The differential df of a function
`f=f(x,y,z)` is related to the differentials dx, dy, and dz by

`\begin{equation*}df = f_x(x_0,y_0,z_0) dx + f_y(x_0,y_0,z_0)dy+f_z(x_0,y_0,z_0)dz\end{equation*}`

We can use this relationship to approximate small changes in f that result from small changes in x, y and z.

Let the dimensions of the box be
`l`,
`w`, and
`h` for length, width, and height, respectively.

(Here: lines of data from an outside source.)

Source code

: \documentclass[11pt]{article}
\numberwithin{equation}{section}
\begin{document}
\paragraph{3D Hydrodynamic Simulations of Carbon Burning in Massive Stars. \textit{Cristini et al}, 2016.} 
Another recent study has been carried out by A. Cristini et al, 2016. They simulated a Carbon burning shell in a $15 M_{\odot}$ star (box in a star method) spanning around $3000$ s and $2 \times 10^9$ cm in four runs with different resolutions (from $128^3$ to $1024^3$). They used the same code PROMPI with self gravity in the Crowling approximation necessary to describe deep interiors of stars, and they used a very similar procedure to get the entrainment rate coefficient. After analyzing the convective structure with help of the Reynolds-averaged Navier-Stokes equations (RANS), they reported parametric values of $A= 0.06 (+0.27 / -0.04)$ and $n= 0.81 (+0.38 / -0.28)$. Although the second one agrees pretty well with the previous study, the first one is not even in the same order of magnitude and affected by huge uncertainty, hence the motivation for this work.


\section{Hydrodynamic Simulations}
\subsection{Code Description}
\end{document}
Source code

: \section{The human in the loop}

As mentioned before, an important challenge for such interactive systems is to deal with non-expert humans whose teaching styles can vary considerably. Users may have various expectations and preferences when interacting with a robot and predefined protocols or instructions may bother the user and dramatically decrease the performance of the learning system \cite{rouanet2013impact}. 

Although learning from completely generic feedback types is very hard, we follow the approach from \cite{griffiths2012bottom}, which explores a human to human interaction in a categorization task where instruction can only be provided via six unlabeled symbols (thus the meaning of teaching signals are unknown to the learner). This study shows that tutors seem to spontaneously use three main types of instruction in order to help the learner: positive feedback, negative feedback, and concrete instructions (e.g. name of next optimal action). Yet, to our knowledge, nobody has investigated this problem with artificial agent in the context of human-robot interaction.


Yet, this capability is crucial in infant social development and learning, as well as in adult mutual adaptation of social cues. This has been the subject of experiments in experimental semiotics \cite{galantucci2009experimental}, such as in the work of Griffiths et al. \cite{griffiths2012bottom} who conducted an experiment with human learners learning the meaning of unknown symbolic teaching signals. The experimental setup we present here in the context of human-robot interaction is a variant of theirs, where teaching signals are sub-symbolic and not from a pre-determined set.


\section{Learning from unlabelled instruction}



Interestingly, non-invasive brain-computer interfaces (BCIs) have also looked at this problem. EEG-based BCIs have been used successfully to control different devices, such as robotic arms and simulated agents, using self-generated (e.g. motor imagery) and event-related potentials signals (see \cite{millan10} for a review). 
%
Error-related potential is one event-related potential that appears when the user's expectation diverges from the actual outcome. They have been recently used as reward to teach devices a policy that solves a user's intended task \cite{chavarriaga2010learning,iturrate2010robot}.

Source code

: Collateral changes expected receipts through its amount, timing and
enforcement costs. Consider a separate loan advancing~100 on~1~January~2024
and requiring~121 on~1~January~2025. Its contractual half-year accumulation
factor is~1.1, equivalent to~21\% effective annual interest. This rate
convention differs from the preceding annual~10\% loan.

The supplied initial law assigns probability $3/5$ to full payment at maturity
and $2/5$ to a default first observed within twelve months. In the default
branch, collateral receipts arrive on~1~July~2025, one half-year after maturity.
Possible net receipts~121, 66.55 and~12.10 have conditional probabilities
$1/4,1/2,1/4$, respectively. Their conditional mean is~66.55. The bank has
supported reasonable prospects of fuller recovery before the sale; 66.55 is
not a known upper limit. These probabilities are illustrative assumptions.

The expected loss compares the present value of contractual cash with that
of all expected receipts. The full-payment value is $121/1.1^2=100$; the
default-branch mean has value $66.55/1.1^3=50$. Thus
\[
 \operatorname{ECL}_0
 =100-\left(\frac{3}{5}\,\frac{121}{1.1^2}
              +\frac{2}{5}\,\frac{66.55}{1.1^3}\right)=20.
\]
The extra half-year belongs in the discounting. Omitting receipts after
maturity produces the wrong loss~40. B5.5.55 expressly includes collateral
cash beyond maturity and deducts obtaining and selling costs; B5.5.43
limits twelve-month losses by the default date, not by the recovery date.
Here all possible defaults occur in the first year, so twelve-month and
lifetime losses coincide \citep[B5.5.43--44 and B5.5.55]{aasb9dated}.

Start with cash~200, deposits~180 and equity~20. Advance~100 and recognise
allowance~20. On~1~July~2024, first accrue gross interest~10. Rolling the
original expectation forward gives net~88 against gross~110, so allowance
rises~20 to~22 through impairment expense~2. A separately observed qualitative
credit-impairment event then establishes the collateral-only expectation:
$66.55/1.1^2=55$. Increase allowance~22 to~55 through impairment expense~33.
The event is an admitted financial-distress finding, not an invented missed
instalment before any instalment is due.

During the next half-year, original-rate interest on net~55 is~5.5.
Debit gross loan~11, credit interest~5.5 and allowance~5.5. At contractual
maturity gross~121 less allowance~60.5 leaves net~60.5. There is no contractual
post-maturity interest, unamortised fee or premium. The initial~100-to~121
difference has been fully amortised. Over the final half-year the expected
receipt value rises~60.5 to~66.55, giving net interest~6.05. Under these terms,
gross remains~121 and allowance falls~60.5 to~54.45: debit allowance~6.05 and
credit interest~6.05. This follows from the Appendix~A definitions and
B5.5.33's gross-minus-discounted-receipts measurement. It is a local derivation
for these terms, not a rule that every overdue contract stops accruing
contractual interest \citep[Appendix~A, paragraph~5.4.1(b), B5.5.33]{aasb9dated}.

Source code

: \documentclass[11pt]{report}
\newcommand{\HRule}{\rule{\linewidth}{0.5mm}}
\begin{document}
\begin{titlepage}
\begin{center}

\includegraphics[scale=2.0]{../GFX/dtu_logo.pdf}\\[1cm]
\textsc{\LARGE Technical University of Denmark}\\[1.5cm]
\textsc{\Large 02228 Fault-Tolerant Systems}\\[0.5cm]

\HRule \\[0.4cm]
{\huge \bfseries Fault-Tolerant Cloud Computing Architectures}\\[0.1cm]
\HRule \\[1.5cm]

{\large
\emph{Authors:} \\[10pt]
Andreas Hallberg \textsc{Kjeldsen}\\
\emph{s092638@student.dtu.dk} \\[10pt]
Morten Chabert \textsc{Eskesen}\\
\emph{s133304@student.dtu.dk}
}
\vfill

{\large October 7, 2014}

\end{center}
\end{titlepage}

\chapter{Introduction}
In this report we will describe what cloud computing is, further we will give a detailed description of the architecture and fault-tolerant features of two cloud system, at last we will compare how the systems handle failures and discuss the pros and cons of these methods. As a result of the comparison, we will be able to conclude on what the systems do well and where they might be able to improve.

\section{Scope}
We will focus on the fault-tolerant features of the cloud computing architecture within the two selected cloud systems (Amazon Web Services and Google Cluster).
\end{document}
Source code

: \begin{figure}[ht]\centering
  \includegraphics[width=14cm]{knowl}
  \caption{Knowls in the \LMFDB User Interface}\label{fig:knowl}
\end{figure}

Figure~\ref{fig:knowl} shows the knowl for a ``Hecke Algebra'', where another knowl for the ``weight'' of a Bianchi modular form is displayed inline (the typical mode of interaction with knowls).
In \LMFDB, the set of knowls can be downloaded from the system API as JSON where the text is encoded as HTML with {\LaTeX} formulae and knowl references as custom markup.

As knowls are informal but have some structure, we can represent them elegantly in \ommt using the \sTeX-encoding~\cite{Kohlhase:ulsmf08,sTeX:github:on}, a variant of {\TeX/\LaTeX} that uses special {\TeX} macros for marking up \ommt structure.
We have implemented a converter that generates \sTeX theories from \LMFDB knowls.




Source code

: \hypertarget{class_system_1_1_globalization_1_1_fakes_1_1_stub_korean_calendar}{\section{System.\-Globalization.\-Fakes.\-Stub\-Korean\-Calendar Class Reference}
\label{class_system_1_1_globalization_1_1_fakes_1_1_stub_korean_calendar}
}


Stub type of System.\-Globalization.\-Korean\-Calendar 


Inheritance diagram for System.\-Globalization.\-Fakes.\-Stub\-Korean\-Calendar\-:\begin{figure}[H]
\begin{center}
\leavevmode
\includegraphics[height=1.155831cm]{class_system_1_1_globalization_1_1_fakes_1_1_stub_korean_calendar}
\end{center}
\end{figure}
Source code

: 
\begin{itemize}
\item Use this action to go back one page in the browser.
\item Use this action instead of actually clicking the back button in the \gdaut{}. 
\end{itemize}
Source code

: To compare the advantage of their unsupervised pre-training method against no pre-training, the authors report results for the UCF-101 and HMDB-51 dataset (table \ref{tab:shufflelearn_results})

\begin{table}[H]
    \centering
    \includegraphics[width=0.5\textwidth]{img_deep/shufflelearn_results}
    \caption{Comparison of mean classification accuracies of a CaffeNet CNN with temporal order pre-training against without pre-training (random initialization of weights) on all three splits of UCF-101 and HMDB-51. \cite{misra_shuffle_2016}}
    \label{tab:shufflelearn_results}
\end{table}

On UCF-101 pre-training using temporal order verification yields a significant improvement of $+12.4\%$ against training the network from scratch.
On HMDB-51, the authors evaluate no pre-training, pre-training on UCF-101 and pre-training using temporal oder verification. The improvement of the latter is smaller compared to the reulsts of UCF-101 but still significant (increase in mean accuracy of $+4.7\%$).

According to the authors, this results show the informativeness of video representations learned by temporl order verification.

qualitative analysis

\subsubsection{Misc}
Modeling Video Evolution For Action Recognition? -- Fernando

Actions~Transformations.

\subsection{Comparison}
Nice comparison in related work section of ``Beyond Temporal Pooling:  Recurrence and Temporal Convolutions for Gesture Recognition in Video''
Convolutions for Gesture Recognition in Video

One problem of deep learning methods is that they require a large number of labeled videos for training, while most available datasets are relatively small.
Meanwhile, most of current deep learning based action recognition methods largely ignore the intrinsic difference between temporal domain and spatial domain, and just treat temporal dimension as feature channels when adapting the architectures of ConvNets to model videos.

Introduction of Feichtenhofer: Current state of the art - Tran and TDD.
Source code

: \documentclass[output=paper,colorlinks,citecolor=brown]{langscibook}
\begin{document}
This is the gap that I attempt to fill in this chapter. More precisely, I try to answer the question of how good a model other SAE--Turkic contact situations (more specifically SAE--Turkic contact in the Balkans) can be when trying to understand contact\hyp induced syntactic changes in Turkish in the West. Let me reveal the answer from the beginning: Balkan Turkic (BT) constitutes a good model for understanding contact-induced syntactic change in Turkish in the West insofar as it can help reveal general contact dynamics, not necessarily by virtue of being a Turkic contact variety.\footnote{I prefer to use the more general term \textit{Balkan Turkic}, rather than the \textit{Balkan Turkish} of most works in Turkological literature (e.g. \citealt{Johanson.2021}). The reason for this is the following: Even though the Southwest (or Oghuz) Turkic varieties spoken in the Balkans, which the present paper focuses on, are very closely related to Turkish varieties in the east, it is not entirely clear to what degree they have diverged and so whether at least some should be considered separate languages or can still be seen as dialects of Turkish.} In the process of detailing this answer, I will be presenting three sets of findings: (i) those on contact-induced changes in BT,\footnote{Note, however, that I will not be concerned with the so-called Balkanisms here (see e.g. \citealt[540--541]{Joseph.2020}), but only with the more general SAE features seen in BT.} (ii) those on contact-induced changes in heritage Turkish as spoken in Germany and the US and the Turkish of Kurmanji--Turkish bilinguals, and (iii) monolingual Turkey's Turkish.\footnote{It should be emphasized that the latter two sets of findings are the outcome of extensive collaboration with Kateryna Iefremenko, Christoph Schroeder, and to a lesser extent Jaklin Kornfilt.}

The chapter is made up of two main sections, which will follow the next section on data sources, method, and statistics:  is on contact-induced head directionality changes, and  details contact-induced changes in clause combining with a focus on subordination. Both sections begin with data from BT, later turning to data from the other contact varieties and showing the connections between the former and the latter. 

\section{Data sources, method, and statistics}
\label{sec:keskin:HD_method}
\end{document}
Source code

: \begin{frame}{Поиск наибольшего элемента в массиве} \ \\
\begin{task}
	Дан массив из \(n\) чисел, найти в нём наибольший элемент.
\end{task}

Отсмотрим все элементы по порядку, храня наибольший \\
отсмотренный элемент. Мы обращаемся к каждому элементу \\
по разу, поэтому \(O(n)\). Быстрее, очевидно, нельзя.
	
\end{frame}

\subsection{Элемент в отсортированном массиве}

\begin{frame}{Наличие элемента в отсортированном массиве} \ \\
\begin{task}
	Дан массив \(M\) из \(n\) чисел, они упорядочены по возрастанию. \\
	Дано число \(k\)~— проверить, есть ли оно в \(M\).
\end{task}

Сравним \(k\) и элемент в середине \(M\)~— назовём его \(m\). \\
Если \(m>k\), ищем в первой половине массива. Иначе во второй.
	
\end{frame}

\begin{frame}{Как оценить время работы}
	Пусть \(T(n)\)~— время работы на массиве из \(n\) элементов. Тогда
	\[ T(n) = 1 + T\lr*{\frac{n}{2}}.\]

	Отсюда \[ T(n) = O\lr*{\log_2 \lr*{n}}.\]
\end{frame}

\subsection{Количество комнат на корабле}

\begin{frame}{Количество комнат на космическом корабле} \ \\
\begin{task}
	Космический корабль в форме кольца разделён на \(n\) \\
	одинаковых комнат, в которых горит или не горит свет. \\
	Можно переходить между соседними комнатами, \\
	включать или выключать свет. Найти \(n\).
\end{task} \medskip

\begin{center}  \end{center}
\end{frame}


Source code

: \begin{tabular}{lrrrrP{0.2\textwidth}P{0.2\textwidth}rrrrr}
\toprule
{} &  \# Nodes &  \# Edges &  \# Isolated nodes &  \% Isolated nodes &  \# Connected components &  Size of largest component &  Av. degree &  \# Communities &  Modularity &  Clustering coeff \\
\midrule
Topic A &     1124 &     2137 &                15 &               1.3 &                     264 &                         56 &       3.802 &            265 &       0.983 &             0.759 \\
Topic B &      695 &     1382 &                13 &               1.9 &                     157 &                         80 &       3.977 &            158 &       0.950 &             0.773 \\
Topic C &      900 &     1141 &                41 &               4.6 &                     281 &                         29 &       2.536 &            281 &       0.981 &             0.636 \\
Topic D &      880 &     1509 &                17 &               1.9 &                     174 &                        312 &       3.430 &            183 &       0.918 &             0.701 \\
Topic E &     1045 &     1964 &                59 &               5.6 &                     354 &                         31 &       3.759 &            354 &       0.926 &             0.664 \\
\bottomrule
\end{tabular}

The surface area of a box is the total area of each side and is given by

`S=2(lw+wh+lh)`

The change in area can be written as:

`\Delta S\approx dS = (\partial S)/(\partial l) dl+(\partial S)/(\partial w) dw+(\partial S)/(\partial h) dh`

From the information given the partial derivatives are evaluated at
`l =60`,
`w=60`, and
`h=90`, and
`dl=dw=dh=0.2`.

The partial derivatives are

`(dS)/(dl)=2(w+h)=2(60+90)=300\\\\(dS)/(dw)=2(l+h)=2(60+90)=300\\\\(dS)/(dh)=2(l+w)=2(60+60)=240`

Substituting these in for
`dS`,

`dS = 300\cdot 0.2+300\cdot 0.2+240\cdot 0.2\\\\dS=2\cdot \:300\cdot \:0.2+240\cdot \:0.2\\\\dS=120+48=168`

Thus, the maximum error in calculating the surface area of the box is
`168\:cm^2`